• LISTED RECORDS:
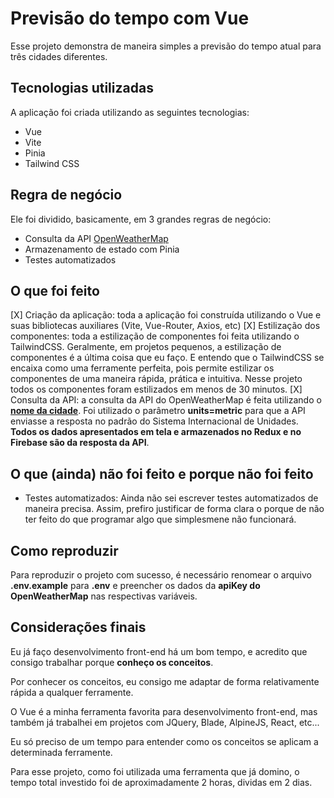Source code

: # Previsão do tempo com Vue

Esse projeto demonstra de maneira simples a previsão do tempo atual para três cidades diferentes.

## Tecnologias utilizadas

A aplicação foi criada utilizando as seguintes tecnologias:
- Vue
- Vite
- Pinia
- Tailwind CSS

## Regra de negócio

Ele foi dividido, basicamente, em 3 grandes regras de negócio:
- Consulta da API [OpenWeatherMap](https://openweathermap.org/current#name)
- Armazenamento de estado com Pinia
- Testes automatizados

## O que foi feito

[X] Criação da aplicação: toda a aplicação foi construída utilizando o Vue e suas bibliotecas auxiliares
(Vite, Vue-Router, Axios, etc)
[X] Estilização dos componentes: toda a estilização de componentes foi feita utilizando o TailwindCSS.
Geralmente, em projetos pequenos, a estilização de componentes é a última coisa que eu faço. E entendo que o TailwindCSS se encaixa como uma ferramente perfeita, pois permite estilizar os componentes de uma maneira rápida, prática e intuitiva. Nesse projeto todos os componentes foram estilizados em menos de 30 minutos.
[X] Consulta da API: a consulta da API do OpenWeatherMap é feita utilizando o **[nome da cidade](https://openweathermap.org/current#name)**. Foi utilizado o parâmetro **units=metric** para que a API enviasse a resposta no padrão do Sistema Internacional de Unidades. **Todos os dados apresentados em tela e armazenados no Redux e no Firebase são da resposta da API**.

## O que (ainda) não foi feito e porque não foi feito

- Testes automatizados: Ainda não sei escrever testes automatizados de maneira precisa. Assim, prefiro justificar de forma clara o porque de não ter feito do que programar algo que simplesmene não funcionará.

## Como reproduzir

Para reproduzir o projeto com sucesso, é necessário renomear o arquivo **.env.example** para **.env**
e preencher os dados da **apiKey do OpenWeatherMap** nas respectivas variáveis.

## Considerações finais

Eu já faço desenvolvimento front-end há um bom tempo, e acredito que consigo trabalhar porque **conheço os conceitos**.

Por conhecer os conceitos, eu consigo me adaptar de forma relativamente rápida a qualquer ferramente.

O Vue é a minha ferramenta favorita para desenvolvimento front-end, mas também já trabalhei em projetos com JQuery, Blade, AlpineJS, React, etc...

Eu só preciso de um tempo para entender como os conceitos se aplicam a determinada ferramente.

Para esse projeto, como foi utilizada uma ferramenta que já domino, o tempo total investido foi de aproximadamente 2 horas, dividas em 2 dias.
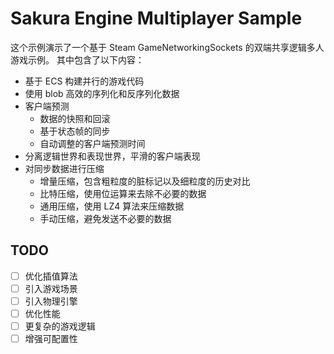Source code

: # Sakura Engine Multiplayer Sample
这个示例演示了一个基于 Steam GameNetworkingSockets 的双端共享逻辑多人游戏示例。
其中包含了以下内容：

* 基于 ECS 构建并行的游戏代码
* 使用 blob 高效的序列化和反序列化数据
* 客户端预测
  * 数据的快照和回滚
  * 基于状态帧的同步
  * 自动调整的客户端预测时间
* 分离逻辑世界和表现世界，平滑的客户端表现
* 对同步数据进行压缩
  * 增量压缩，包含粗粒度的脏标记以及细粒度的历史对比
  * 比特压缩，使用位运算来去除不必要的数据
  * 通用压缩，使用 LZ4 算法来压缩数据
  * 手动压缩，避免发送不必要的数据

## TODO

* [ ] 优化插值算法
* [ ] 引入游戏场景
* [ ] 引入物理引擎
* [ ] 优化性能
* [ ] 更复杂的游戏逻辑
* [ ] 增强可配置性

• WHAT IS EXPECTED: On how many lines of the data does "forma" appear? Give only that number.

• ANSWER FOR THE TASK: 2